The data is collected as part of our ongoing work collecting data for the Western Channel Observatory, which began back in 1903.
Did you know? Data from the Western Channel Observatory is free and open-access >>
PML’s Professor Tim Smyth has led the NERC-funded Western Channel Observatory for over 20 years. He describes the long-term trends of ocean warming:
“The more than centennial dataset from the western English Channel shows that sea-surface temperatures have increased markedly within the past 40 years, at a rate of around 0.6°C per decade. Furthermore, warm anomalies have been increasingly common, and cold anomalies increasingly rare.”
“The current definitions of Marine Heat Waves (MHW) were described by Hobday et al., (2018), the basic definition being that if the sea surface temperature is within the top 10% of those recorded for that particular day of the year, then a heatwave condition has been reached.”
“… marine heatwaves have increased in their frequency – with a cluster of them since 2010…”
“In the western English Channel, marine heatwaves have increased in their frequency – with a cluster of them since 2010 – and in recent years, has sustained almost continuous MHW conditions.”
“However, the depth resolution of the data also shows that at 50m – well below the top layer of the ocean (thermocline) – that temperatures have also increased markedly. The MHW is therefore not only a surface phenomenon.”
“We know the climate is changing due to human activity. The long-term trend shows that the ocean is warming, and this is already having effects on species and habitats. The frequency of marine heatwaves is also increasing – and these can have additional short-term impacts.”
Professor Smyth describes how PML are monitoring the latest UK marine heatwave, what is driving it, and the implications for us all:
“Throughout April and May 2025, we have been able to map and monitor the development of a marine heatwave via operational datasets derived from a combination of satellites, in situ observations and oceanographic models.”
“These datasets are now at a sufficient length to enable a climatological baseline to be constructed. This is crucial, as without sufficient longevity, departures from the long-term average are impossible to contextualise. Simply put, we would not know how severe and widespread a MHW would be without this.”
“Heatwave conditions really haven’t gone away at all for the past two or three years.”
“Our autonomous E1 scientific buoy, situated about 20 miles south of Plymouth has been tracking the UK Marine Heat Wave on an hourly basis. Currently the temperatures are 2 – 3 °C higher than average, and well above the 90th centile. “Heatwave” conditions really haven’t gone away at all for the past two or three years.”

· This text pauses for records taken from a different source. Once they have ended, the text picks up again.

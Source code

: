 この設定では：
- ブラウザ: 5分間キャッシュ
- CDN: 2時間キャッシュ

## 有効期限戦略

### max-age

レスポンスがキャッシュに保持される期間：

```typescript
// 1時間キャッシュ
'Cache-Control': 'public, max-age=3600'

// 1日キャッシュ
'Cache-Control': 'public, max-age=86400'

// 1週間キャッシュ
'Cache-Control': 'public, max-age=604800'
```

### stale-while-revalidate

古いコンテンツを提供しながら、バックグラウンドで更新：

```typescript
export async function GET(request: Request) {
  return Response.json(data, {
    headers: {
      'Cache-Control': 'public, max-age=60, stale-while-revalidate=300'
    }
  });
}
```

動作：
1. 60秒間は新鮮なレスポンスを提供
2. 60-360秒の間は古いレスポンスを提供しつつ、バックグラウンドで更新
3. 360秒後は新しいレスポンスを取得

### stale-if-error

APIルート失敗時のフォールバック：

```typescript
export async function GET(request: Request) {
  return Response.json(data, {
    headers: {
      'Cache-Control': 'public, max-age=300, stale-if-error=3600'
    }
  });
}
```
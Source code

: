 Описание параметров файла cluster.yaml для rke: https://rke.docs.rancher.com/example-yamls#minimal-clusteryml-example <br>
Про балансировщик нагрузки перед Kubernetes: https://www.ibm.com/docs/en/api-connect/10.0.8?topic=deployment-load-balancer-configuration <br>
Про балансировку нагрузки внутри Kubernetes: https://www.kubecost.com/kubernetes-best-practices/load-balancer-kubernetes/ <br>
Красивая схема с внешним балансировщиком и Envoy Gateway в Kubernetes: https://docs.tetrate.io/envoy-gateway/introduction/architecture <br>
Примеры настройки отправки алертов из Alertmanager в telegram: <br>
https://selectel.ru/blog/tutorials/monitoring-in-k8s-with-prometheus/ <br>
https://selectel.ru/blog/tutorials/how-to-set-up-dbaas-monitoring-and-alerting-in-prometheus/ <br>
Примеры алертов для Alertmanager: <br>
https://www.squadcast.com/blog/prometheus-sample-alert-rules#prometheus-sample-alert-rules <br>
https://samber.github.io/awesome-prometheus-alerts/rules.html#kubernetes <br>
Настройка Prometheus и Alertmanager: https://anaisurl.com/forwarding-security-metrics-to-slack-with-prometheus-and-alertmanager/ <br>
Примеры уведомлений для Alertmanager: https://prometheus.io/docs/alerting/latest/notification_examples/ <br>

Image caption: the E1 scientific buoy. Station E1 was originally founded by the International Council for the Exploration of the Seas (ICES) in 1902 as part of the English (hence “E” designation) observational effort. Professor Smyth says, ”What sets E1 apart is the near continuous nature of the time-series since then; the frequency of data collection (bi-weekly to monthly) and importantly depth resolution of the temperature and salinity record. This enables us to observe the entire water column (80 m deep at E1) and the seasonal progression of mixing and stratification (layering) of the ocean in that location.”
“As usual, these conditions are caused by combination of effects, but it basically boils down to the fact that more energy is being input during the day than is being lost at night. March 2025 was the sunniest March on record (since 1910) with the UK Met Office statistics showing there was around 185 hours of sunshine; April set new records for UK solar power generation with 12.2 GW being produced (current UK solar sector 18 GW).”
“May continued that trend, as there have been long periods of clear skies under atmospherically blocked conditions, i.e. persistent high-pressure areas over the UK. High pressure areas are also associated with relatively low wind speeds, which means that mixing of cooler deep-water temperatures is somewhat restricted.”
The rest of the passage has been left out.